Eine kommunale Wasseranlage optimierte ihre Allen-Bradley ControlLogix PLCs, um Frequenzumrichter (VFDs) an Pumpen besser zu steuern. Durch die Implementierung eines ausgefeilteren Steuerungsalgorithmus senkte die Anlage ihre Pumpenergiekosten um 20 % und erfüllte gleichzeitig strengere regulatorische Druckanforderungen.

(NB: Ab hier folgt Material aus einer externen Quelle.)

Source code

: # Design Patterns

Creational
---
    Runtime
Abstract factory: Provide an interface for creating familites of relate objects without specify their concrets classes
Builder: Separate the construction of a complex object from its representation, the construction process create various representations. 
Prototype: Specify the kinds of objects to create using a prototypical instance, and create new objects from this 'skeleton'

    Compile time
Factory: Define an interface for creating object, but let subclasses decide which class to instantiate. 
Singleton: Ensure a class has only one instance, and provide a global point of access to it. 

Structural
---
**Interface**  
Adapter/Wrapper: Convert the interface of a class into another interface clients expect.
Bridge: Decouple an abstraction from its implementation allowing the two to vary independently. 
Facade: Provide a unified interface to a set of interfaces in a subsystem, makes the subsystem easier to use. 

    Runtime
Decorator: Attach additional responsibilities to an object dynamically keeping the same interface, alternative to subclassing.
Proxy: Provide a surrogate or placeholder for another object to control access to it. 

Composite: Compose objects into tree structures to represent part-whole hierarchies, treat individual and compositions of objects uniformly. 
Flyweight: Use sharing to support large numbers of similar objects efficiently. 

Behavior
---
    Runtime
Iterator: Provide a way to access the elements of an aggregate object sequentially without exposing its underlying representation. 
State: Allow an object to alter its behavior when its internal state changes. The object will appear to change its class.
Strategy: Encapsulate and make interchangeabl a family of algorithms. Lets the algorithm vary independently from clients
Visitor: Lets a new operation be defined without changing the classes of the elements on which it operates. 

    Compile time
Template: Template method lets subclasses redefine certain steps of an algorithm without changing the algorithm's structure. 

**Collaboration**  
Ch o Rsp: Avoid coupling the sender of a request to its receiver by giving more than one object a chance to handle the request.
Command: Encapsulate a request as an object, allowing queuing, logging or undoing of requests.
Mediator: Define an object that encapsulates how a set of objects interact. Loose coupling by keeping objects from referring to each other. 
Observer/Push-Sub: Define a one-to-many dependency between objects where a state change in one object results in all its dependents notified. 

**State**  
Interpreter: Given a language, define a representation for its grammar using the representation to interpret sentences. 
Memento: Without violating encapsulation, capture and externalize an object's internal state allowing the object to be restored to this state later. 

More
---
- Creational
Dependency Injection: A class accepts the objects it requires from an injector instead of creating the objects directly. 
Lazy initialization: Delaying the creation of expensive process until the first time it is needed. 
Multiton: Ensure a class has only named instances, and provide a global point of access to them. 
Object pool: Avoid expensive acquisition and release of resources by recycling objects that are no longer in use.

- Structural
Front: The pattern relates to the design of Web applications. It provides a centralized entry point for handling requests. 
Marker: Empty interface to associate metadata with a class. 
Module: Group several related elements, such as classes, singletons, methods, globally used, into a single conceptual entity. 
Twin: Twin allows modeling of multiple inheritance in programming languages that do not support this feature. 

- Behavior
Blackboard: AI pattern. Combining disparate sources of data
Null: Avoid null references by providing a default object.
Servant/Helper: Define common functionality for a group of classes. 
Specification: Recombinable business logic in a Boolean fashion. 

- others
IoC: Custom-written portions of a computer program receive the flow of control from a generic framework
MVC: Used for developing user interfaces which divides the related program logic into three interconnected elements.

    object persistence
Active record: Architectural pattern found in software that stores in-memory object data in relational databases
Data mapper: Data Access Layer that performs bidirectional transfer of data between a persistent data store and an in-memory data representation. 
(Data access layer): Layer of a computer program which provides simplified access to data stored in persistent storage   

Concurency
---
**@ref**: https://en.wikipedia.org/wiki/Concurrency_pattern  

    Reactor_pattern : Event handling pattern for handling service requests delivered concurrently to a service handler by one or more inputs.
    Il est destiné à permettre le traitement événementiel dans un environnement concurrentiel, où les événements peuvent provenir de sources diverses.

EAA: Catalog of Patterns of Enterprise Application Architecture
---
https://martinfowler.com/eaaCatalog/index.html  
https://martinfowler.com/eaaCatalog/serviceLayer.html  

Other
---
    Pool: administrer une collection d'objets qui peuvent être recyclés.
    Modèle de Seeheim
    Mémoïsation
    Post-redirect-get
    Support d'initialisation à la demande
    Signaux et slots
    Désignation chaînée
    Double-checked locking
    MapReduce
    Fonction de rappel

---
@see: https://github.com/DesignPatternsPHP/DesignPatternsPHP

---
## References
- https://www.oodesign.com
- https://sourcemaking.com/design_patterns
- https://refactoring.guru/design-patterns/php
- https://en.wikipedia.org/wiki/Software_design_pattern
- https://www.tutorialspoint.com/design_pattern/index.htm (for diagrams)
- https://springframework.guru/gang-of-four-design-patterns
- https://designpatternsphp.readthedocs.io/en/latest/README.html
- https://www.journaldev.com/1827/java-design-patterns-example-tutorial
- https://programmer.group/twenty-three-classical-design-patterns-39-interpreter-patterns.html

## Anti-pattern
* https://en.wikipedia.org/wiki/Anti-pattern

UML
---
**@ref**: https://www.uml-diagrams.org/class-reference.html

Perspektive des Autors: Die Zukunft ist intelligent und integriert

Die Verschmelzung von Betriebstechnologie (OT) und Informationstechnologie (IT) ist der bedeutendste Trend, den ich heute sehe. Die Integration von Künstlicher Intelligenz (KI) und Industrial IoT (IIoT) in Steuerungssysteme wandelt sich von experimentell zu unverzichtbar. Wir bewegen uns über einfache reaktive Automatisierung hinaus hin zu Systemen, die sich selbst optimieren. Beispielsweise können KI-gesteuerte Analysen jetzt in Echtzeit Änderungen an PID-Regelschleifen empfehlen und sich sofort an Rohstoffschwankungen anpassen. Zudem ermöglicht der Trend zu hybriden Cloud-Architekturen eine unternehmensweite Transparenz. Ingenieure können nun eine Verpackungslinie in Europa von einem Kontrollraum in Nordamerika aus überwachen, was teure Reisen drastisch reduziert und eine schnellere Problemlösung ermöglicht.

Zusammenfassung

Die Optimierung von PLC- und DCS-Steuerungssystemen ist ein kontinuierlicher Prozess, der sich direkt auf das Ergebnis eines Herstellers auswirkt. Durch den Einsatz moderner Diagnostik, die Verfeinerung der Software und die Aktualisierung der Kommunikationsprotokolle können Anlagen erhebliche Effizienzsteigerungen erzielen, ungeplante Ausfallzeiten reduzieren und Betriebskosten senken. Die Nutzung von Trends wie IIoT und KI bereitet diese kritischen Systeme zudem auf die Zukunft der intelligenten Fertigung vor.